- What you have to do:
The required response is the number of lines in the entries that include the word "becomes", with nothing added.

- Data supplied:

────────

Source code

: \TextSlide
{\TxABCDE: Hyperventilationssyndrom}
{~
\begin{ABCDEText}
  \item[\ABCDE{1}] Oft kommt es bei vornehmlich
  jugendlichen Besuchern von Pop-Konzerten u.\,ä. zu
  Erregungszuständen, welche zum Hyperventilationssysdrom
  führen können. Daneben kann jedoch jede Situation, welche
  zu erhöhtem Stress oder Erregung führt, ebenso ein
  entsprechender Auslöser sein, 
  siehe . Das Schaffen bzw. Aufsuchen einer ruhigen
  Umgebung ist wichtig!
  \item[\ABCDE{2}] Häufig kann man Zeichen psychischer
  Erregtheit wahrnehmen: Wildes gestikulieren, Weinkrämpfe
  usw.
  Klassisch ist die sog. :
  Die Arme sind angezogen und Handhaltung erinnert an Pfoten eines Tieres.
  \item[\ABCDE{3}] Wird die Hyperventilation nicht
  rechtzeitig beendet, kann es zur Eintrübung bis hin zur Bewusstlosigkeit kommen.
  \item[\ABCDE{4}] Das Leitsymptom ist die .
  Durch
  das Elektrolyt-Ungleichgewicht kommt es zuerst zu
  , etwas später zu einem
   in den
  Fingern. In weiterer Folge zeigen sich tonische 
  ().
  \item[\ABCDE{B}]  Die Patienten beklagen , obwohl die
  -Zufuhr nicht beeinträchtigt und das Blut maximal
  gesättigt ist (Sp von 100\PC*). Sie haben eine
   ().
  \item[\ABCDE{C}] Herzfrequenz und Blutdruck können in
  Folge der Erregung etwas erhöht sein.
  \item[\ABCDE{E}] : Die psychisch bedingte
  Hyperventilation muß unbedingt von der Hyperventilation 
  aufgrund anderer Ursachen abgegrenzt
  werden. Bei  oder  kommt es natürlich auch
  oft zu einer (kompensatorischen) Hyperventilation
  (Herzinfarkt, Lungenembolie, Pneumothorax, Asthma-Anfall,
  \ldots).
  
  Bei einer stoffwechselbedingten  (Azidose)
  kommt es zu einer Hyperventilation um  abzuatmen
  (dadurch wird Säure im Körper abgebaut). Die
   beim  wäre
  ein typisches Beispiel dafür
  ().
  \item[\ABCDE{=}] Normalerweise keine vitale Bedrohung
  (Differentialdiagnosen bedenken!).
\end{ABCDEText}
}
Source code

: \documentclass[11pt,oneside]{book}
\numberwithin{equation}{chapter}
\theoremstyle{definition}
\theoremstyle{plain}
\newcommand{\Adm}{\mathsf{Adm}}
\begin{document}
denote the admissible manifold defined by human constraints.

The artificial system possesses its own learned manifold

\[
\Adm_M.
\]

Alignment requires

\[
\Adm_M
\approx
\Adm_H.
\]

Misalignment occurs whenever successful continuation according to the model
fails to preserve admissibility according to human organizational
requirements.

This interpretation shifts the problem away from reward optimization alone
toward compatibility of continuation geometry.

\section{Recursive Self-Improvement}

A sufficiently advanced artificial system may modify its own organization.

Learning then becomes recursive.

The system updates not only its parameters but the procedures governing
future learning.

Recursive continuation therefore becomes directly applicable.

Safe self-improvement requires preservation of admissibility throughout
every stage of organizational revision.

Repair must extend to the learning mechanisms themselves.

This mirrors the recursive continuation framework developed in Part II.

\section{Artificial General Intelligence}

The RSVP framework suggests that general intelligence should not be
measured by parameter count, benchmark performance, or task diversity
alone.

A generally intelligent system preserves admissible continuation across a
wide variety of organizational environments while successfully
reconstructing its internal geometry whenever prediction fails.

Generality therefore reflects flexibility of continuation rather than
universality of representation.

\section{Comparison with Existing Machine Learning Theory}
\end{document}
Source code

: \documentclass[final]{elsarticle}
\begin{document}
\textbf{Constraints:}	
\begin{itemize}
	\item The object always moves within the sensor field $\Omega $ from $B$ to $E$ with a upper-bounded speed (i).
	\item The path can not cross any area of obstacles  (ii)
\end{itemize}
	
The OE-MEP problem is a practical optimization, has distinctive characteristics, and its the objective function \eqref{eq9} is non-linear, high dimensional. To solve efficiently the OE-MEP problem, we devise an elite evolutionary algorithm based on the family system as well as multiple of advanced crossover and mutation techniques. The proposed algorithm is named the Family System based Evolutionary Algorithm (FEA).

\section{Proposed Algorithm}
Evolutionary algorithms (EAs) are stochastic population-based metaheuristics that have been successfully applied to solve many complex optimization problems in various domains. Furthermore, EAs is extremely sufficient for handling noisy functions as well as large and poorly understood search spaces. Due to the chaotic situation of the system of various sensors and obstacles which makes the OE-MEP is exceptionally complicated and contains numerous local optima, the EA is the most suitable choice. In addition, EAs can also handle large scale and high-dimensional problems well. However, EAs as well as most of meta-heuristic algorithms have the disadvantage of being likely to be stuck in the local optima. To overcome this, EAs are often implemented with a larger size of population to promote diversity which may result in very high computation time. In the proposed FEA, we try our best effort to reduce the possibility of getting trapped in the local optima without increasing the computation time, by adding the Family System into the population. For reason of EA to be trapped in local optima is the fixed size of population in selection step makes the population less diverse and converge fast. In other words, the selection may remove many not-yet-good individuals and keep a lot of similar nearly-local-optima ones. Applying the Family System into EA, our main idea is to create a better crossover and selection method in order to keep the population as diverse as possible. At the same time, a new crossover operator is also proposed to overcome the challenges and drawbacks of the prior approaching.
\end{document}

────────

- Result for this exercise:
2